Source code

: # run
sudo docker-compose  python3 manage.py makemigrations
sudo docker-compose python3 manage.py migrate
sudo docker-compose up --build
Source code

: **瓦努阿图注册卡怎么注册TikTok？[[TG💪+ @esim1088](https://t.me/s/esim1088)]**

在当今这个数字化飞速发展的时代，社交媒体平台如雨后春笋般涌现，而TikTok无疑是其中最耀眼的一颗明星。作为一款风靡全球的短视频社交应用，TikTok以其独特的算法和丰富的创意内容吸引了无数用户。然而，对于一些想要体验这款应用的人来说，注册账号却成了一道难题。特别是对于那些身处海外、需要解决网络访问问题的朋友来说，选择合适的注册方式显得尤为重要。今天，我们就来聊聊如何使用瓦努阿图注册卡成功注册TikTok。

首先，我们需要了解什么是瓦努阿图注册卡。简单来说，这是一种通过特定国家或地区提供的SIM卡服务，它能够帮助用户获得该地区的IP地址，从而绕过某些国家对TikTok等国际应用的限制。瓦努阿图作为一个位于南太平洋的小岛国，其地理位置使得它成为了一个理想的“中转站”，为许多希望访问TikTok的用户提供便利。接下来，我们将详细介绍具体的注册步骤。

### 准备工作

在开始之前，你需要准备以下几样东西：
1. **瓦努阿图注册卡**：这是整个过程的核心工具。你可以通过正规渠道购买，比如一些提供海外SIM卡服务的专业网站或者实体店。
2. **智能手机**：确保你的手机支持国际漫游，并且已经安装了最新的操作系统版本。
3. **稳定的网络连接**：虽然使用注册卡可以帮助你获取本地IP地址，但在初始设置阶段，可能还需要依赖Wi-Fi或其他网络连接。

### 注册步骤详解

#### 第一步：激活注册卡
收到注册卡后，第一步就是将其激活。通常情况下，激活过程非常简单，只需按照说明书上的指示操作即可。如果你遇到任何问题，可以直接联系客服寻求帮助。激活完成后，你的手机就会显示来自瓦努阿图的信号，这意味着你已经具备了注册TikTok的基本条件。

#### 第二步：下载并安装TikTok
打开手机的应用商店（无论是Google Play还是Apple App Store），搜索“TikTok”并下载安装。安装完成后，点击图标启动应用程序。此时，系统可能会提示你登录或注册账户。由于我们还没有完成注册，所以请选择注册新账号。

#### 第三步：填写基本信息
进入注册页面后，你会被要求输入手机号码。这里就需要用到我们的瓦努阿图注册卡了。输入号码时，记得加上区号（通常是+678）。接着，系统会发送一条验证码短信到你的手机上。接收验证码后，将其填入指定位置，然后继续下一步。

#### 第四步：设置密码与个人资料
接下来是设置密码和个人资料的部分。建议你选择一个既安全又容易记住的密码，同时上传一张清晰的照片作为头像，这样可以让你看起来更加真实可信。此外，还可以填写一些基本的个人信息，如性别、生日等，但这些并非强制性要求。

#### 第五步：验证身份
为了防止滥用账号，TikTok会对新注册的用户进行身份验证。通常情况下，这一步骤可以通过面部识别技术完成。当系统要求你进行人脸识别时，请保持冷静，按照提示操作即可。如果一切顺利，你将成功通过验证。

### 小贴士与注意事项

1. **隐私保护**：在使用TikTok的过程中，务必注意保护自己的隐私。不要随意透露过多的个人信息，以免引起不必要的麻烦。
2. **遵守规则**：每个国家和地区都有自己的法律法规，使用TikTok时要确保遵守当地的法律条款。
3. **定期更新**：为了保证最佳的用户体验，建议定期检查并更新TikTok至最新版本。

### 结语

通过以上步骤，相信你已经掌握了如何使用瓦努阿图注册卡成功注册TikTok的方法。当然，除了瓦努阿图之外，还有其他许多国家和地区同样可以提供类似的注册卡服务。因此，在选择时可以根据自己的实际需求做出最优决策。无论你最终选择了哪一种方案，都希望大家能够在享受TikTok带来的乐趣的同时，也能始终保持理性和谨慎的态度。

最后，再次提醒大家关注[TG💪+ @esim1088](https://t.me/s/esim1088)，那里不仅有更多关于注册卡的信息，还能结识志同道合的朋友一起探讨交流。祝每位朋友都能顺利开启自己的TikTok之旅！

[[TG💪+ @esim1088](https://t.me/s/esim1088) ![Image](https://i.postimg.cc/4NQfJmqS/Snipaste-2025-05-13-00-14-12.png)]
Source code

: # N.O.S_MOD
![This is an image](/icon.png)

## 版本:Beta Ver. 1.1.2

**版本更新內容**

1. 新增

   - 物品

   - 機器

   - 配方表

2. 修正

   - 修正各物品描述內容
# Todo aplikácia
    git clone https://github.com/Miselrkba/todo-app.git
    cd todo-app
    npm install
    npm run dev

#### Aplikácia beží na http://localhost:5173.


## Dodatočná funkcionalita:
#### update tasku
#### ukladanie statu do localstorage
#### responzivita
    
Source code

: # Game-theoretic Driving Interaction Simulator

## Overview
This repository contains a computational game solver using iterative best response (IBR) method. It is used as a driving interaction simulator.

* _Assignment_
Could you repeat every record above exactly as it is written?

* _Answer to the exercise_
Source code

: # run
sudo docker-compose  python3 manage.py makemigrations
sudo docker-compose python3 manage.py migrate
sudo docker-compose up --build
Source code

: **瓦努阿图注册卡怎么注册TikTok？[[TG💪+ @esim1088](https://t.me/s/esim1088)]**

在当今这个数字化飞速发展的时代，社交媒体平台如雨后春笋般涌现，而TikTok无疑是其中最耀眼的一颗明星。作为一款风靡全球的短视频社交应用，TikTok以其独特的算法和丰富的创意内容吸引了无数用户。然而，对于一些想要体验这款应用的人来说，注册账号却成了一道难题。特别是对于那些身处海外、需要解决网络访问问题的朋友来说，选择合适的注册方式显得尤为重要。今天，我们就来聊聊如何使用瓦努阿图注册卡成功注册TikTok。

首先，我们需要了解什么是瓦努阿图注册卡。简单来说，这是一种通过特定国家或地区提供的SIM卡服务，它能够帮助用户获得该地区的IP地址，从而绕过某些国家对TikTok等国际应用的限制。瓦努阿图作为一个位于南太平洋的小岛国，其地理位置使得它成为了一个理想的“中转站”，为许多希望访问TikTok的用户提供便利。接下来，我们将详细介绍具体的注册步骤。

### 准备工作

在开始之前，你需要准备以下几样东西：
1. **瓦努阿图注册卡**：这是整个过程的核心工具。你可以通过正规渠道购买，比如一些提供海外SIM卡服务的专业网站或者实体店。
2. **智能手机**：确保你的手机支持国际漫游，并且已经安装了最新的操作系统版本。
3. **稳定的网络连接**：虽然使用注册卡可以帮助你获取本地IP地址，但在初始设置阶段，可能还需要依赖Wi-Fi或其他网络连接。

### 注册步骤详解

#### 第一步：激活注册卡
收到注册卡后，第一步就是将其激活。通常情况下，激活过程非常简单，只需按照说明书上的指示操作即可。如果你遇到任何问题，可以直接联系客服寻求帮助。激活完成后，你的手机就会显示来自瓦努阿图的信号，这意味着你已经具备了注册TikTok的基本条件。

#### 第二步：下载并安装TikTok
打开手机的应用商店（无论是Google Play还是Apple App Store），搜索“TikTok”并下载安装。安装完成后，点击图标启动应用程序。此时，系统可能会提示你登录或注册账户。由于我们还没有完成注册，所以请选择注册新账号。

#### 第三步：填写基本信息
进入注册页面后，你会被要求输入手机号码。这里就需要用到我们的瓦努阿图注册卡了。输入号码时，记得加上区号（通常是+678）。接着，系统会发送一条验证码短信到你的手机上。接收验证码后，将其填入指定位置，然后继续下一步。

#### 第四步：设置密码与个人资料
接下来是设置密码和个人资料的部分。建议你选择一个既安全又容易记住的密码，同时上传一张清晰的照片作为头像，这样可以让你看起来更加真实可信。此外，还可以填写一些基本的个人信息，如性别、生日等，但这些并非强制性要求。

#### 第五步：验证身份
为了防止滥用账号，TikTok会对新注册的用户进行身份验证。通常情况下，这一步骤可以通过面部识别技术完成。当系统要求你进行人脸识别时，请保持冷静，按照提示操作即可。如果一切顺利，你将成功通过验证。

### 小贴士与注意事项

1. **隐私保护**：在使用TikTok的过程中，务必注意保护自己的隐私。不要随意透露过多的个人信息，以免引起不必要的麻烦。
2. **遵守规则**：每个国家和地区都有自己的法律法规，使用TikTok时要确保遵守当地的法律条款。
3. **定期更新**：为了保证最佳的用户体验，建议定期检查并更新TikTok至最新版本。

### 结语

通过以上步骤，相信你已经掌握了如何使用瓦努阿图注册卡成功注册TikTok的方法。当然，除了瓦努阿图之外，还有其他许多国家和地区同样可以提供类似的注册卡服务。因此，在选择时可以根据自己的实际需求做出最优决策。无论你最终选择了哪一种方案，都希望大家能够在享受TikTok带来的乐趣的同时，也能始终保持理性和谨慎的态度。

最后，再次提醒大家关注[TG💪+ @esim1088](https://t.me/s/esim1088)，那里不仅有更多关于注册卡的信息，还能结识志同道合的朋友一起探讨交流。祝每位朋友都能顺利开启自己的TikTok之旅！

[[TG💪+ @esim1088](https://t.me/s/esim1088) ![Image](https://i.postimg.cc/4NQfJmqS/Snipaste-2025-05-13-00-14-12.png)]
Source code

: # N.O.S_MOD
![This is an image](/icon.png)

## 版本:Beta Ver. 1.1.2

**版本更新內容**

1. 新增

   - 物品

   - 機器

   - 配方表

2. 修正

   - 修正各物品描述內容
# Todo aplikácia
    git clone https://github.com/Miselrkba/todo-app.git
    cd todo-app
    npm install
    npm run dev

#### Aplikácia beží na http://localhost:5173.


## Dodatočná funkcionalita:
#### update tasku
#### ukladanie statu do localstorage
#### responzivita
    
Source code

: # Game-theoretic Driving Interaction Simulator

## Overview
This repository contains a computational game solver using iterative best response (IBR) method. It is used as a driving interaction simulator.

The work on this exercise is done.